In its quest to continually enhance the care and support offered to the aging members of society, Schlegel Villages is guided by eight aspirations, one of which is to “connect research and innovation to Village life.” 

Support office team members stand against a wall with innovation catalysts wearing yellow shirts.

“Our Villages are wellsprings of innovation, making small changes with huge impact,” reads the aspiration statement. “Research informs our practices, and Village life informs research. Residents, families and team members are engaged in the culture of innovation.”

This aspiration was again brought to life in 2022, as innovation catalysts from several Villages combined their experience over the course of months to tackle complex challenges surrounding skin health among residents in long-term care and retirement settings. While the efforts of this group are ongoing, they had the opportunity to share some of the results of their combined thinking when the catalysts anchored the first in-person Innovation Summit Schlegel Villages has held since 2019. What separated this event from the first iterations that began in 2015 was the singular focus one key issue – skin health and wound prevention – as opposed to a series of separate challenges addressed by different groups.

“It was a really nice experience to get the visions from every other Village, comparing it to my Village,” says Victoria Leger, a Personal Support Worker who has been with The Village at University Gates in Waterloo since it welcomed its first residents in 2015. Victoria says she got involved as an innovation catalyst so she can contribute to enhanced life quality for the residents she is eager to serve, but she also sees it as a learning and growth opportunity. The connections she has made in the Village over the past seven years certainly helped, for she was easily able to connect with residents, team members and families to ask about their knowledge or understanding of issues related to skin health.

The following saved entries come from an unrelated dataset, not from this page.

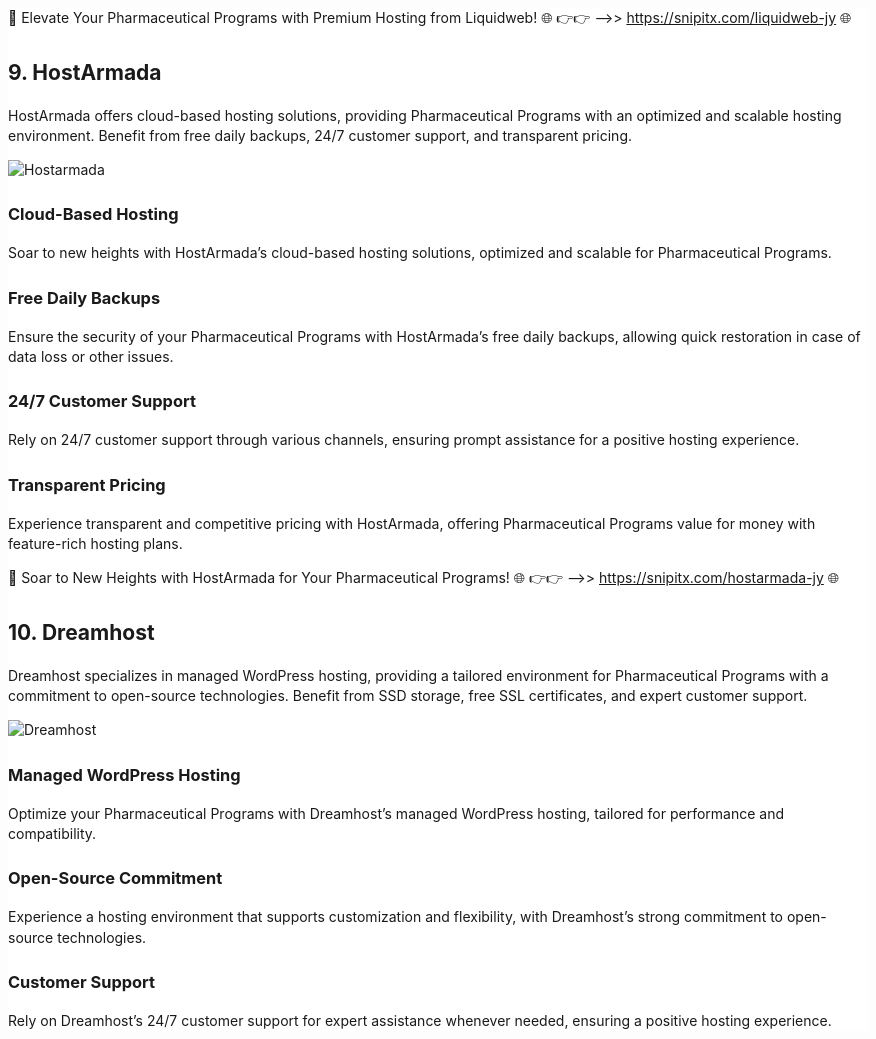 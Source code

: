 🚀 Elevate Your Pharmaceutical Programs with Premium Hosting from Liquidweb! 🌐
👉👉 -->> https://snipitx.com/liquidweb-jy 🌐

## 9. HostArmada

HostArmada offers cloud-based hosting solutions, providing Pharmaceutical Programs with an optimized and scalable hosting environment. Benefit from free daily backups, 24/7 customer support, and transparent pricing.

![Hostarmada](https://i.imgur.com/KFbdf3o.jpeg "Hostarmada Hosting")

### Cloud-Based Hosting
Soar to new heights with HostArmada’s cloud-based hosting solutions, optimized and scalable for Pharmaceutical Programs.

### Free Daily Backups
Ensure the security of your Pharmaceutical Programs with HostArmada’s free daily backups, allowing quick restoration in case of data loss or other issues.

### 24/7 Customer Support
Rely on 24/7 customer support through various channels, ensuring prompt assistance for a positive hosting experience.

### Transparent Pricing
Experience transparent and competitive pricing with HostArmada, offering Pharmaceutical Programs value for money with feature-rich hosting plans.

🚀 Soar to New Heights with HostArmada for Your Pharmaceutical Programs! 🌐
👉👉 -->> https://snipitx.com/hostarmada-jy 🌐

## 10. Dreamhost

Dreamhost specializes in managed WordPress hosting, providing a tailored environment for Pharmaceutical Programs with a commitment to open-source technologies. Benefit from SSD storage, free SSL certificates, and expert customer support.

![Dreamhost](https://i.imgur.com/rXIg8ip.jpeg "Dreamhost Hosting")

### Managed WordPress Hosting
Optimize your Pharmaceutical Programs with Dreamhost’s managed WordPress hosting, tailored for performance and compatibility.

### Open-Source Commitment
Experience a hosting environment that supports customization and flexibility, with Dreamhost’s strong commitment to open-source technologies.

### Customer Support
Rely on Dreamhost’s 24/7 customer support for expert assistance whenever needed, ensuring a positive hosting experience.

“After a couple of months went by and I did my main interviews,” Victoria explains, “my main focus was educating the families on skin and wound health because they don’t get a lot of education on that until one of their loved ones gets a wound.” Preventative education for residents and involved families, she adds, is as important as education for team members because everyone is part of the care circle.

There were seven other aspects of skin health presented at the Innovation Summit this fall, each contributing towards the overall health improvement of residents who may be at risk of compromised skin health for any number of complex reasons. This “design-thinking” approach to seeking solutions is based on the premise that it’s better to seek the brainpower of as many people as possible than to rely on ideas from one or two people..

The innovation catalysts will continue to meet on a regular basis, always seeking additional input from people across the Schlegel Villages community and combining the best of ideas to propel care quality improvement forward.